There are various caps that limit the amount of tax relief that is available.
100% of earnings
The first limit on tax relievable pension contributions is your annual earnings. Subject to having sufficient annual allowance available, you can make tax relieved contributions to a pension scheme of 100% of your earnings. If you do not have any earnings or if your earnings are less than £3,600 a year, you can make gross contributions to a registered scheme of up to £3,600 a year (or someone can contribute on your behalf).
The annual allowance places a limit on the amount of tax-relieved pension contributions. The allowance is set for each year and any unused allowances can be carried forward for three years. The annual allowance for 2015/16 was set at £40,000, but as a result of measures announced in the Summer 2015 Budget to align the pension input period (which is the period against which the annual allowance is tested) with the tax year from 2016/17, it was possible to have an annual allowance of £80,000 for 2015/16 (plus any unused allowance carried forward from 2014/15, 2013/14 or 2012/13). However, the allowance is capped at £40,000 from Budget day (8 July 2015) to 5 April 2016.
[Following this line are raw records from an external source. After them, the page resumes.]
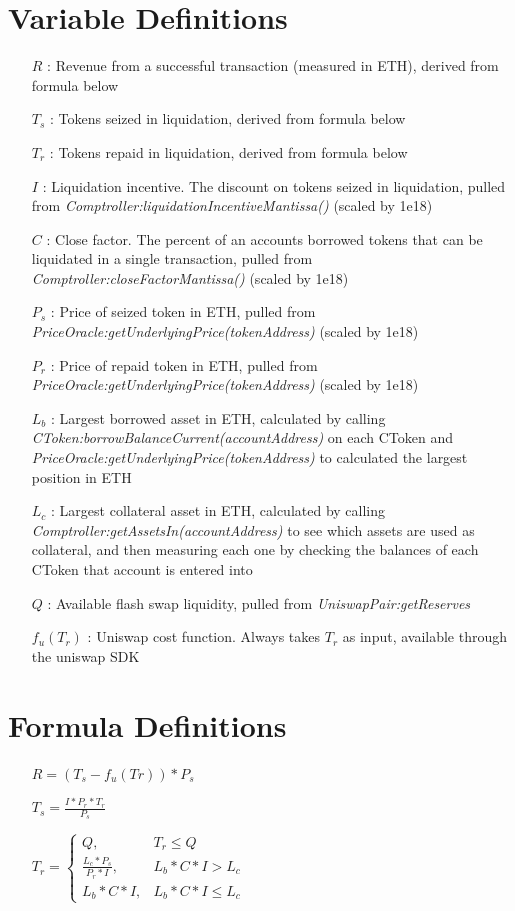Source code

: \documentclass{article}
\begin{document}
  \section*{Variable Definitions}
  \begin{itemize}
    \item[$R$ :] Revenue from a successful transaction (measured in ETH), derived from formula below
    \item[$T_{s}$ :] Tokens seized in liquidation, derived from formula below
    \item[$T_{r}$ :] Tokens repaid in liquidation, derived from formula below
    \item[$I$ :] Liquidation incentive. The discount on tokens seized in liquidation, pulled from \emph{Comptroller:liquidationIncentiveMantissa()} (scaled by 1e18)
    \item[$C$ :] Close factor. The percent of an accounts borrowed tokens that can be liquidated in a single transaction, pulled from \emph{Comptroller:closeFactorMantissa()} (scaled by 1e18)
    \item[$P_{s}$ :] Price of seized token in ETH, pulled from \emph{PriceOracle:getUnderlyingPrice(tokenAddress)} (scaled by 1e18)
    \item[$P_{r}$ :] Price of repaid token in ETH, pulled from \emph{PriceOracle:getUnderlyingPrice(tokenAddress)} (scaled by 1e18)
    \item[$L_{b}$ :] Largest borrowed asset in ETH, calculated by calling \emph{CToken:borrowBalanceCurrent(accountAddress)} on each CToken and \emph{PriceOracle:getUnderlyingPrice(tokenAddress)} to calculated the largest position in ETH
    \item[$L_{c}$ :] Largest collateral asset in ETH, calculated by calling \emph{Comptroller:getAssetsIn(accountAddress)} to see which assets are used as collateral, and then measuring each one by checking the balances of each CToken that account is entered into
    \item[$Q$ :] Available flash swap liquidity, pulled from \emph{UniswapPair:getReserves} 
    \item[$f_{u}(T_{r})$ :] Uniswap cost function. Always takes $T_{r}$ as input, available through the uniswap SDK 
  \end{itemize}

  \section*{Formula Definitions}
  \begin{itemize}
    \item[]{\Large $R = (T_{s} - f_{u}(T{r})) * P_{s}$}
    \item[]{\Large $T_{s} = \frac{I * P_{r} * T_{r}}{P_{s}}$}
    \item[]{\Large $T_{r} = \begin{cases} Q, & T_{r} \leq Q \\\frac{L_{c} * P_{s}}{P_{r} * I}, & L_{b} * C * I > L_{c} \\L_{b} * C * I, & L_{b} * C * I \leq L_{c}\end{cases}$}
  \end{itemize}
\end{document}
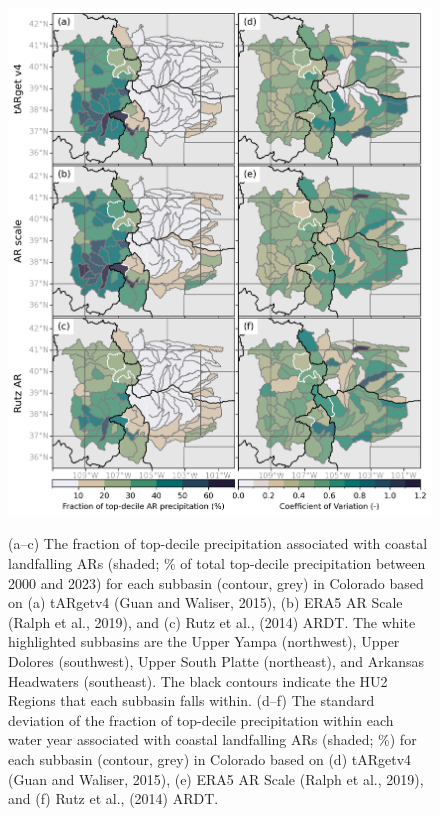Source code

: \documentclass[draft]{agujournal2019}
\begin{document}
\begin{figure}
\noindent\includegraphics[width=\textwidth]{fig3.png}
\label{fig:choropleth}
\caption{(a–c) The fraction of top-decile precipitation associated with coastal landfalling ARs (shaded; \% of total top-decile precipitation between 2000 and 2023) for each subbasin (contour, grey) in Colorado based on (a) tARgetv4 (Guan and Waliser, 2015), (b) ERA5 AR Scale (Ralph et al., 2019), and (c) Rutz et al., (2014) ARDT. The white highlighted subbasins are the Upper Yampa (northwest), Upper Dolores (southwest), Upper South Platte (northeast), and Arkansas Headwaters (southeast). The black contours indicate the HU2 Regions that each subbasin falls within. (d–f) The standard deviation of the fraction of top-decile precipitation within each water year associated with coastal landfalling ARs (shaded; \%) for each subbasin (contour, grey) in Colorado based on (d)  tARgetv4 (Guan and Waliser, 2015), (e) ERA5 AR Scale (Ralph et al., 2019), and (f) Rutz et al., (2014) ARDT. }
\end{figure}

%
%
%
\end{document}
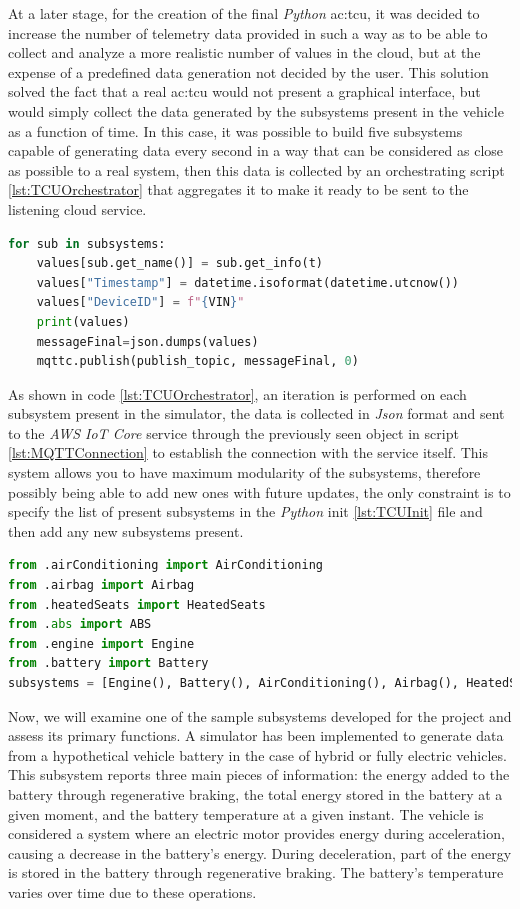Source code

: At a later stage, for the creation of the final \textit{Python} \gls{ac:tcu}, it was decided to increase the number of telemetry data provided in such a way as to be able to collect and analyze a more realistic number of values in the cloud, but at the expense of a predefined data generation not decided by the user. This solution solved the fact that a real \gls{ac:tcu} would not present a graphical interface, but would simply collect the data generated by the subsystems present in the vehicle as a function of time. In this case, it was possible to build five subsystems capable of generating data every second in a way that can be considered as close as possible to a real system, then this data is collected by an orchestrating script \ref{lst:TCUOrchestrator} that aggregates it to make it ready to be sent to the listening cloud service.
\begin{lstlisting}[language=Python, caption={\textit{TCU} orchestrator that collects data from other subsystems}, label=lst:TCUOrchestrator]
for sub in subsystems:
    values[sub.get_name()] = sub.get_info(t)
    values["Timestamp"] = datetime.isoformat(datetime.utcnow())
    values["DeviceID"] = f"{VIN}"
    print(values)
    messageFinal=json.dumps(values)
    mqttc.publish(publish_topic, messageFinal, 0)    
\end{lstlisting}

As shown in code \ref{lst:TCUOrchestrator}, an iteration is performed on each subsystem present in the simulator, the data is collected in \textit{Json} format and sent to the \textit{AWS IoT Core} service through the previously seen object in script \ref{lst:MQTTConnection} to establish the connection with the service itself. This system allows you to have maximum modularity of the subsystems, therefore possibly being able to add new ones with future updates, the only constraint is to specify the list of present subsystems in the \textit{Python} init \ref{lst:TCUInit} file and then add any new subsystems present.
\begin{lstlisting}[language=Python, caption={\textit{TCU} init file for the import of the \textit{TCU} subsystems}, label=lst:TCUInit]
from .airConditioning import AirConditioning
from .airbag import Airbag
from .heatedSeats import HeatedSeats
from .abs import ABS
from .engine import Engine
from .battery import Battery
subsystems = [Engine(), Battery(), AirConditioning(), Airbag(), HeatedSeats(), ABS()]  
\end{lstlisting}

Now, we will examine one of the sample subsystems developed for the project and assess its primary functions. A simulator has been implemented to generate data from a hypothetical vehicle battery in the case of hybrid or fully electric vehicles. This subsystem reports three main pieces of information: the energy added to the battery through regenerative braking, the total energy stored in the battery at a given moment, and the battery temperature at a given instant. The vehicle is considered a system where an electric motor provides energy during acceleration, causing a decrease in the battery's energy. During deceleration, part of the energy is stored in the battery through regenerative braking. The battery's temperature varies over time due to these operations.

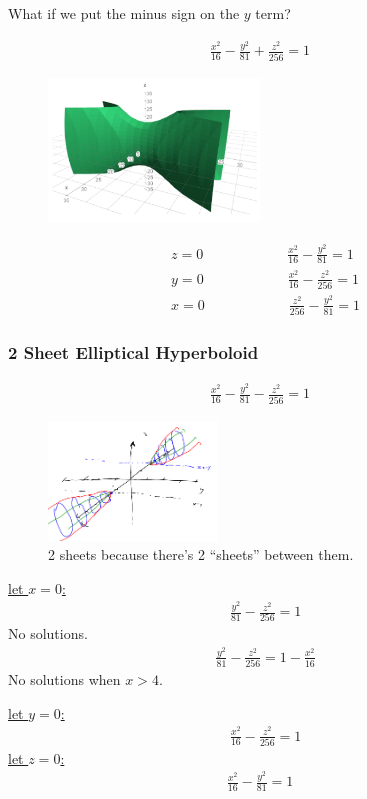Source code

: \documentclass{article}
\begin{document}
What if we put the minus sign on the $y$ term?

\begin{align*}
  \frac{x^2}{16}-\frac{y^2}{81}+\frac{z^2}{256}=1
\end{align*}
\begin{figure}
  \includegraphics[width=0.5\textwidth]{hyperboloid2.png}
  \label{fig:hyperbola2}
\end{figure}
\begin{align*}
  &z=0\qquad\qquad\qquad\frac{x^2}{16}-\frac{y^2}{81}=1\\
  &y=0\qquad\qquad\qquad\frac{x^2}{16}-\frac{z^2}{256}=1\\
  &x=0\qquad\qquad\qquad\frac{z^2}{256}-\frac{y^2}{81}=1
\end{align*}

\newpage
\subsubsection{2 Sheet Elliptical Hyperboloid}

\begin{align*}
  \frac{x^2}{16}-\frac{y^2}{81}-\frac{z^2}{256}=1
\end{align*}
\begin{figure}[H]
    \includegraphics[width=0.4\textwidth, center]{hyperboloid3.png}
  \caption{2 sheets because there's 2 ``sheets'' between them.}
  \label{fig:hyperbola3}
\end{figure}
\begin{flushleft}
  \underline{let $x=0$:}
  \begin{align*}
    &\frac{y^2}{81}-\frac{z^2}{256}=1
  \end{align*}
  No solutions.
  \begin{align*}
    &\frac{y^2}{81}-\frac{z^2}{256}=1-\frac{x^2}{16}
  \end{align*}
  No solutions when $x>4$.

  \underline{let $y=0$:}
  \begin{align*}
    &\frac{x^2}{16}-\frac{z^2}{256}=1
  \end{align*}
  \underline{let $z=0$:}
  \begin{align*}
    \frac{x^2}{16}-\frac{y^2}{81}=1
  \end{align*}
\end{flushleft}
\end{document}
The annual allowance was set at £40,000 for 2014/15 and at £50,000 for 2013/14 and 2012/13.
Employer contributions count towards the allowance.
Where pension savings are withdrawn after 6 April 2015 from a defined contribution scheme, the annual allowance may be reduced.
Relief given at marginal rate
Tax relief for pension contributions is given at your marginal rate of tax.
Where contributions are made to a personal pension, the contribution is paid net of basic rate tax. Thus a £8,000 actual contribution is the equivalent to a gross contribution of £10,000 paid net of basic rate tax of £2,000. Higher and additional rate relief is reclaimed through the self-assessment tax return.
Thus, a gross pension contribution of £10,000 costs a basic rate payer £8,000, a higher rate taxpayer £6,000 and an additional rate taxpayer £5,500.
A person with no or low earnings can make a contribution of up to £3,600 into a scheme. This will cost £2,880 net of basic rate tax.
Reduced annual allowance for high earners from 2016/17
From 2016/17 the annual allowance for those with earnings above £150,000 is reduced by £1 for every £2 by which income exceeds £150,000 until it reaches £10,000 (for persons earning £210,000 an above). Thus, for 2016/17, a person with earnings of £180,000 will be entitled to an annual allowance of £15,000 (£40,000 – (50% (£180,000 - £150,000)).
The lifetime allowance places a lifetime cap on tax relieved pension savings. The lifetime allowance is set at £1.25 million for 2015/16 and will reduce to £1 million on 6 April 2016. Tax charges apply if tax relieved pension savings exceed the lifetime allowance (although protections are available where this is only the case as a result of a reduction in the lifetime allowance).
It is likely that the pension tax relief landscape will change radically. The Government consulted on proposals for change following the summer 2015 Budget. So it may be a case of making the most of the existing rules while they remain available.